That said, Korra desperately needs to learn that you can't just keep punching back, and I was pretty disappointed with the way that was handled.

In the episode where Amon captures her and she's in the little box and she meditates... that was too easy. I don't know how you make that interesting to eight-year-olds and people who don't have a pre-existing interest in Buddhist philosophy, but I would've liked to see them drag it out a little more to make it realistic. Korra tries to meditate, suddenly her nose gets incredibly itchy. She sits there for thirty seconds and she's like "Come on, it MUST have been fifteen minutes by now, right? I can go now?"

That's a fairly minor thing.

But, that last episode.

I had problems with Korra learning airbending in the midst of being angry and punching stuff. Aang has to overcome a lot, emotionally, spiritually, to learn fire-bending; it should have been the same for Korra. She should have to step away, a little, from who she's always been.

And her spiritual crisis about losing her bending lasts for ONE MINUTE. If it were me in charge, I would've dragged it out to a whole episode. I think -- Korra has a lot to learn about patience, and about going along with the current of life instead of always struggling against it. She has a lot to learn about air and water. Let her grieve for what she used to have. Let her begin to accept all that she's lost.
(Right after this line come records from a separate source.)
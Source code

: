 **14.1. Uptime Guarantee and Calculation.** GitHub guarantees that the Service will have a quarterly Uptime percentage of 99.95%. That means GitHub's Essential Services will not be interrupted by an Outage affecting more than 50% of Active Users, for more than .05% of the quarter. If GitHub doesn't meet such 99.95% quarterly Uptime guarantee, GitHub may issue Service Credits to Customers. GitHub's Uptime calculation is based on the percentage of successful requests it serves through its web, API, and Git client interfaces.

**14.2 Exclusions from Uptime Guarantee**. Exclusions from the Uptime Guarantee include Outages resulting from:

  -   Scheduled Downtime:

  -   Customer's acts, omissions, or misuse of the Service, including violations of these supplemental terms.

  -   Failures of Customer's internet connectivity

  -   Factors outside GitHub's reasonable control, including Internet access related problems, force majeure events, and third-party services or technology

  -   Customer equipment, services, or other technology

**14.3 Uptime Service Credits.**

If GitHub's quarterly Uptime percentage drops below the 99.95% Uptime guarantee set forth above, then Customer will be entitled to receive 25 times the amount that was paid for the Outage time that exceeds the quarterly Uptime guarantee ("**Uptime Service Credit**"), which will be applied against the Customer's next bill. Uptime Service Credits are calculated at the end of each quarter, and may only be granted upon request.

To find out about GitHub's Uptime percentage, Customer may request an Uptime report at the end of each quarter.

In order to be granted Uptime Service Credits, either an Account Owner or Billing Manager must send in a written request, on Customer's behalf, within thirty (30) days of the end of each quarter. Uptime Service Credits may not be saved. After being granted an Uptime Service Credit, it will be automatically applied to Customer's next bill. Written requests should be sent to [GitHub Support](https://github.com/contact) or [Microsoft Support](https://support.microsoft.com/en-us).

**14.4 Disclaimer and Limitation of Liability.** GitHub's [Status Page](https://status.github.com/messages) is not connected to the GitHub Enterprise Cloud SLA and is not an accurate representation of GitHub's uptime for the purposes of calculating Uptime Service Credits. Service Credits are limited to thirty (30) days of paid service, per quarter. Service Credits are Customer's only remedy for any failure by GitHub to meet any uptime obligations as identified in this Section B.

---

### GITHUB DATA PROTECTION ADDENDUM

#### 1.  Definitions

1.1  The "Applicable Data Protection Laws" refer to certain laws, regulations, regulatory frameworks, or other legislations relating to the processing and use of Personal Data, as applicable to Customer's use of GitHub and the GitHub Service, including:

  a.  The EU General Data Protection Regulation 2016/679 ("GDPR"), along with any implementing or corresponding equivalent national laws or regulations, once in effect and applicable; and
Let her start to solve problems without beating them until they're forced to give way.

It's a great show. I love Korra as a character, I love her physical presence, I love Tenzin and Pema and the kids and the animal sidekicks and Bolin and Asami and Lin Bei Fong. And I know it's a lot to ask from a children's cartoon to give me something philosophical to chew on! But Avatar managed it, and so I'm going to keep holding out hope that Korra is going to live up to that.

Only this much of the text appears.